Ese viaje fue uno de los más importantes de mi vida, porque traje lecciones que me marcaron para siempre. Primero, no podemos ser prisioneros de nuestra historia y terminar odiando según el color del pasaporte por un evento que ocurrió hace más de cien años. Ahí terminé de ponerle rostro y nombre a los chilenos, que desde entonces dejaron de ser un ente abstracto vinculado solamente a la mayor de nuestras desventuras para volverse amigos (muchas veces entrañables), leales compañeros de trabajo, o creadores de algunos de los mejores libros que he leído; además ni ellos ni nosotros decidimos ni peleamos esa guerra.
En segundo lugar, hay que desconfiar de la imagen sin fisuras que nos venden interesadamente de un país: la unanimidad no existe y normalmente oculta una realidad que a alguien le conviene ocultar. Lo que vi y lo que pude conversar descubrió ante mi un país con un gran descontento que comenzaba a hartarse de hablar a media voz. El plebiscito terminaría por mostrar que las realidades no se pueden decorar eternamente.
Finalmente, y a mi juicio esto es lo más importante, uno siempre debe buscar más de un punto de vista, pues la verdad suele estar al medio. Cada versión responde involuntaria o deliberadamente a intereses específicos. Por más imparcial que pretenda ser un analista, un periodista o un historiador, su trayectoria personal o sus compromisos influirán inevitablemente en la posición que toma. Y si se trata de la prensa, el grupo político o económico detrás definirá lo que se quiera transmitir. Por ello, si realmente queremos estar más cerca a la verdad, alejémonos de la tentación de quedarnos con una sola fuente, pues esa es la incubadora de los fanáticos. Esfuerzos como los del periodista chileno Rafael Cavada al crear la miniserie Epopeya y recoger la versión de historiadores peruanos y bolivianos apuntan justamente a evitar los sectarismos.
Esta búsqueda de puntos de vista alternativos me ha llevado a conversar sobre muchos temas, con mucha gente, casi siempre con resultados sumamente enriquecedores. Sin embargo, no falta por ahí el que cree entenderlo todo con un solo libro. Años después, viajando entre Miami y Key West, conversaba con una vendedora que tenía a cargo algunas cuentas de lubricantes en el sur de la Florida. Ella, practicante de un grupo evangélico, me comentaba que gracias a El Código Da Vinci había entendido cómo funcionaba la Iglesia Católica. Yo trataba de explicarle que esa era una ficción que no podía ser tomada como una historia real, pero ella insistía en que todo eso era verdad, especialmente lo de las intrigas y las organizaciones secretas.

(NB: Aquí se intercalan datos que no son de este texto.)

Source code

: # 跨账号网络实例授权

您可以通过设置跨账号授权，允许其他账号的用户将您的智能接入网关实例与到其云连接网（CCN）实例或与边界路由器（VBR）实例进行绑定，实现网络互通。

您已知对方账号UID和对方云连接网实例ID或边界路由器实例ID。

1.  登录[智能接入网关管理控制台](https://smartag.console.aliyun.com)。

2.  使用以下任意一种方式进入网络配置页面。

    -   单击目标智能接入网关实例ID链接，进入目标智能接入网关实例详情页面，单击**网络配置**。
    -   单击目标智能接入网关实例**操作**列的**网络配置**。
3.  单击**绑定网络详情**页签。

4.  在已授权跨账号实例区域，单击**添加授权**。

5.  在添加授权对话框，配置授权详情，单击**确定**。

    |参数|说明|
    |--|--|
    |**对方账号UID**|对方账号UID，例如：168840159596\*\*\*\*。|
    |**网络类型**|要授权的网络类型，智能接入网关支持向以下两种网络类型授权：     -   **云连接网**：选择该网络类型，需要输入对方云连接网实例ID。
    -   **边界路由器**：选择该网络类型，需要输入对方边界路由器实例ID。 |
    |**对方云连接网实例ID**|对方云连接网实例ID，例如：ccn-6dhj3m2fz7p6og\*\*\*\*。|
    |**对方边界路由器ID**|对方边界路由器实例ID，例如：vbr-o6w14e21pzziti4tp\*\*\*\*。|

Entendiendo que mi interlocutora no iba a dar su brazo a torcer, no le insistí más y cambié de tema, pero más tarde, para divertirme, le comenté que gracias a la película Fahrenheit 9/11 yo había comprendido cómo funcionaba la política en su país, en particular cómo los gobernantes ponían sus intereses personales por encima de los nacionales. Ella airadamente me respondió que esa era sólo una invención, una «mentira de los enemigos de la libertad». No me volvió a hablar el resto del camino.